Bedtimes are equally challenging. This evening, for example, Mad Natter came across a pair of faerie wings he had gotten from Dollar Tree. Suddenly, they were his Skylander Friend, and must come to bed with him. He has also decided that he will only sleep in The Big Bedroom, and since those wings are covered in glitter, I've said NO. I do not need a mouthful of glitter when I get cracked with those wings at 3am. This news immediately was met with screaming, "But she'll be SLEEPING ON HARD STUFF DOWN HERE!" and shortly after, "But she'll be all alone!" and I don't mean just saying so. I mean genuinely screaming. Straining voice, purple face, screaming anger. From perfectly calm to abjectly furious in less than a second (emotional regulation). The only thing that helps is to repeat the instructions, completely calmly, without changing inflection. Over, and over, and over again, until he calms. The option is given to take the wings and sleep in his own room, to find somewhere comfortable in the living room for her to sleep, or to put her in the toybox, but I am not sleeping with these wings. This is how all instances work - from "Please use the bathroom before we leave on our hour-long drive,"(planning) to "Please put your dish in the sink,"(organization, task initiation and flexibility, all in one go!) and right on along. If you ask him to do something he doesn't want to do, it is as though he flung open the doors and stampeded a herd of drama llamas straight through the living room.  Twice.
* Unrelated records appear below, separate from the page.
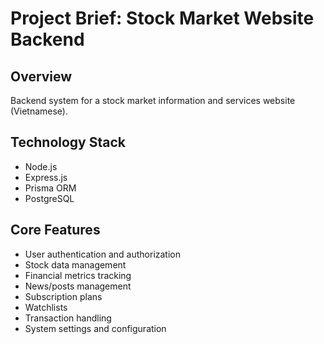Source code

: # Project Brief: Stock Market Website Backend
## Overview
Backend system for a stock market information and services website (Vietnamese).

## Technology Stack
- Node.js
- Express.js
- Prisma ORM
- PostgreSQL

## Core Features
- User authentication and authorization
- Stock data management
- Financial metrics tracking
- News/posts management
- Subscription plans
- Watchlists
- Transaction handling
- System settings and configuration
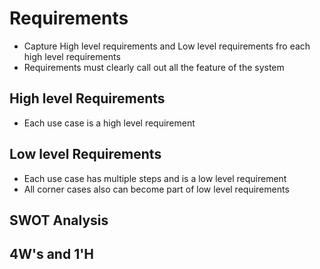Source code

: # Requirements
* Capture High level requirements and Low level requirements fro each high level requirements
* Requirements must clearly call out all the feature of the system

## High level Requirements 
* Each use case is a high level requirement

## Low level Requirements
* Each use case has multiple steps and is a low level requirement
* All corner cases also can become part of low level requirements

## SWOT Analysis

## 4W's and 1'H

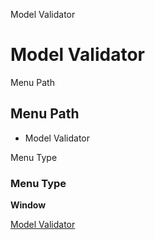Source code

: 
Model Validator
# Model Validator



Menu Path
## Menu Path



- Model Validator

Menu Type
### Menu Type

**Window**


[Model Validator](../../window-model-validator.md)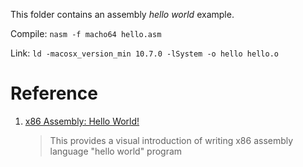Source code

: This folder contains an assembly *hello world* example.


Compile: `nasm -f macho64 hello.asm`

Link: `ld -macosx_version_min 10.7.0 -lSystem -o hello hello.o`


# Reference 

1. [x86 Assembly: Hello World!](https://www.youtube.com/watch?v=HgEGAaYdABA)

    > This provides a visual introduction of writing x86 assembly language "hello world" program
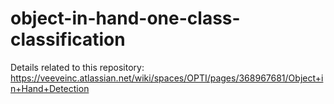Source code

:# object-in-hand-one-class-classification
Details related to this repository:
https://veeveinc.atlassian.net/wiki/spaces/OPTI/pages/368967681/Object+in+Hand+Detection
We do what we can to offer him freedom whenever we can. It doesn't help. We've been "next" on the
psych's list for a psychoeducational assessment since the end of September, which makes me think maybe we weren't so "next" after all - or they decided that we've been bumped. Either way, we're looking at again not getting the services desperately needed, and trying to parent an incredibly complicated child... effectively blind. All the tips, tricks, books, none of them have helped, and it is only getting worse as he gets older, sees that other children are not tomato staked as he is, and he is understandably frustrated by it. But, when it comes down to matters of safety, we're pretty well stuck. I can't risk a meltdown of "I don't want to go with you" proportions in stores where well-meaning passers-by may well call the police thinking I'm attempting to abduct someone else's child. I can't give him the freedom the "Well, he's gifted, so clearly he can figure it out" crowd thinks he should have, or he'll hurt someone, or end up hurt or killed himself. We're pretty well stuck.

Why do I share this stuff?  It's not because I like it. It's not because I want everyone out there to look at my situation (or, at least, what of it I share) and judge. It's in the hope that others will see their situations, especially as routines are interrupted for holidays, in my life, and will know they're not alone. We're all in this together, trying to help these kids without crushing them, and it's a hell of a lot harder than outside influences will try to make you believe it "should" be.